Saved entries:

____

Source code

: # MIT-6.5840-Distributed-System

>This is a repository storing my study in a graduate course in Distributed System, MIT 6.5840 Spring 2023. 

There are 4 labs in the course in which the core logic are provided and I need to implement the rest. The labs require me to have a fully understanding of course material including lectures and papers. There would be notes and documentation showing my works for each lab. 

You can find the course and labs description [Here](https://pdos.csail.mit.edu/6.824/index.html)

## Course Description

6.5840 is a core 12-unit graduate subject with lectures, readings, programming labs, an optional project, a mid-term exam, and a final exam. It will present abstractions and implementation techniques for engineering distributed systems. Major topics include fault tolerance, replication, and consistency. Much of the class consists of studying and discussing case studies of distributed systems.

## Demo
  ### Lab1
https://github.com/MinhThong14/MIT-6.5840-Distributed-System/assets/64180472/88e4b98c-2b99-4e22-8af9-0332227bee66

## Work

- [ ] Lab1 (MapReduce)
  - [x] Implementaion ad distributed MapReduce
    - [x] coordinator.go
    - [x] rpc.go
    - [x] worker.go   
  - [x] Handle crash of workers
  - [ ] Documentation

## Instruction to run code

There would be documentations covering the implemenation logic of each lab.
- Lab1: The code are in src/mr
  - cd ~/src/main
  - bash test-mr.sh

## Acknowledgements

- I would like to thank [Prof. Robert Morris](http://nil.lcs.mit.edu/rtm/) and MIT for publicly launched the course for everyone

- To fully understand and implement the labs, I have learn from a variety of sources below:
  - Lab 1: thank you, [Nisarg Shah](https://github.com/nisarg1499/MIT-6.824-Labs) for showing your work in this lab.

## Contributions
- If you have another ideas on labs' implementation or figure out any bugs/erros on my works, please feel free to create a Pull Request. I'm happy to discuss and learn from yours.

____

[WORK ORDER]: Repeat only the lines starting at the one that contains "There are 4" and ending at the last line above, exactly as written.

[SOLUTION TO THE EXERCISE]:
There are 4 labs in the course in which the core logic are provided and I need to implement the rest. The labs require me to have a fully understanding of course material including lectures and papers. There would be notes and documentation showing my works for each lab. 

You can find the course and labs description [Here](https://pdos.csail.mit.edu/6.824/index.html)

## Course Description

6.5840 is a core 12-unit graduate subject with lectures, readings, programming labs, an optional project, a mid-term exam, and a final exam. It will present abstractions and implementation techniques for engineering distributed systems. Major topics include fault tolerance, replication, and consistency. Much of the class consists of studying and discussing case studies of distributed systems.

## Demo
  ### Lab1
https://github.com/MinhThong14/MIT-6.5840-Distributed-System/assets/64180472/88e4b98c-2b99-4e22-8af9-0332227bee66

## Work

- [ ] Lab1 (MapReduce)
  - [x] Implementaion ad distributed MapReduce
    - [x] coordinator.go
    - [x] rpc.go
    - [x] worker.go   
  - [x] Handle crash of workers
  - [ ] Documentation

## Instruction to run code

There would be documentations covering the implemenation logic of each lab.
- Lab1: The code are in src/mr
  - cd ~/src/main
  - bash test-mr.sh

## Acknowledgements

- I would like to thank [Prof. Robert Morris](http://nil.lcs.mit.edu/rtm/) and MIT for publicly launched the course for everyone

- To fully understand and implement the labs, I have learn from a variety of sources below:
  - Lab 1: thank you, [Nisarg Shah](https://github.com/nisarg1499/MIT-6.824-Labs) for showing your work in this lab.

## Contributions
- If you have another ideas on labs' implementation or figure out any bugs/erros on my works, please feel free to create a Pull Request. I'm happy to discuss and learn from yours.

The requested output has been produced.